Ruling Out Subarachnoid Hemorrhage After 6 Hours: LP vs CTA
Perform a lumbar puncture (LP) with spectrophotometric analysis for xanthochromia in patients presenting >6 hours after headache onset with a negative non-contrast head CT and high clinical suspicion for SAH. CTA should not be used as an alternative to LP in this scenario because it only evaluates cerebrovascular anatomy, not the presence of blood in the subarachnoid space 1.
Why LP is the Correct Next Step After 6 Hours
The fundamental issue is that CTA and LP answer different diagnostic questions.
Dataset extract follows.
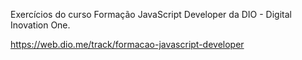 Exercícios do curso Formação JavaScript Developer da DIO - Digital Inovation One.

https://web.dio.me/track/formacao-javascript-developer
CTA detects aneurysms and vascular abnormalities with approximately 97.2% sensitivity overall, but drops to only 61% sensitivity for aneurysms <3 mm 1. More critically, **CTA does not directly evaluate for SAH itself—it only identifies potential bleeding sources** 1. In contrast, LP with spectrophotometric xanthochromia analysis has 100% sensitivity and 95.2% specificity for detecting SAH when performed >6 hours after symptom onset 1.
The 6-Hour Threshold Matters
- Within 6 hours: A negative high-quality CT scan interpreted by a fellowship-trained neuroradiologist is sufficient to exclude SAH, with sensitivity of 98.7-99.9%, missing fewer than 1.5 in 1000 cases 1, 2
- Beyond 6 hours: CT sensitivity declines significantly (93% at 24 hours, 57-85% at 6 days), making LP mandatory if clinical suspicion remains high 1, 2, 3
The 2023 American Heart Association/American Stroke Association guidelines explicitly state: "LP for xanthochromia evaluation should be performed in patients presenting >6 hours from ictus in whom there is high suspicion for SAH" 1.
Proper LP Technique and Timing
- Wait at least 6-12 hours after symptom onset before performing LP to allow xanthochromia to develop, though xanthochromia may be more sensitive after 12 hours 1, 3
- Spectrophotometric analysis is mandatory—visual inspection alone is insufficient 4, 3
- CSF analysis must include cell count with differential, xanthochromia testing, protein, and glucose 3
When CTA Becomes Relevant
CTA is the appropriate next step after SAH has been confirmed on either CT or LP, not as a replacement for LP in ruling out SAH 4, 2. Once blood is detected:
- CTA provides rapid, non-invasive aneurysm detection with >90% sensitivity for most aneurysms 4, 2
- Digital subtraction angiography (DSA) remains the gold standard with >98% sensitivity and is required for small aneurysms or when CTA is negative but diffuse SAH pattern is present 1, 4, 3
Clinical Decision Framework
The 2015 Canadian Stroke Best Practice guidelines provide clear algorithmic guidance 1:
- Third-generation or higher CT within 6 hours + neuroradiologist interpretation = negative: LP not required 1, 2
- CT performed >6 hours after onset: LP required regardless of CT result 1, 2, 3
- No experienced neuroradiologist available: LP required even if CT is within 6 hours 1
- Lower generation CT scanner used: LP required 1
- Patient in altered consciousness: LP required 1
Critical Pitfalls to Avoid
- Never skip LP after negative CT >6 hours from onset—this is the most common diagnostic error, as CT sensitivity declines significantly after this window 4, 2, 3
- Do not use CTA as a substitute for LP when ruling out SAH—no study has validated this approach, and the American College of Emergency Physicians provides only Level C evidence for CTA as an alternative, specifically noting it does not directly evaluate for SAH 1
- Do not dismiss severe headache based solely on negative CT when clinical suspicion remains high—misdiagnosis increases mortality four-fold 3
- Recent systematic review data (2025) confirms that if LP were removed from the diagnostic pathway for negative CT >6 hours, approximately 24 SAH cases per year would be missed in the UK alone (95% CI 0-278) 5
The Evidence Gap
No study has directly compared CTA versus LP as the next diagnostic step in patients with high suspicion for SAH and a normal head CT 1. Given the severe morbidity and potential mortality of missed SAH, and the fact that CTA and LP evaluate fundamentally different aspects of the disease (vascular anatomy vs. presence of blood), the guideline consensus strongly favors LP for ruling out SAH after 6 hours 1, 4.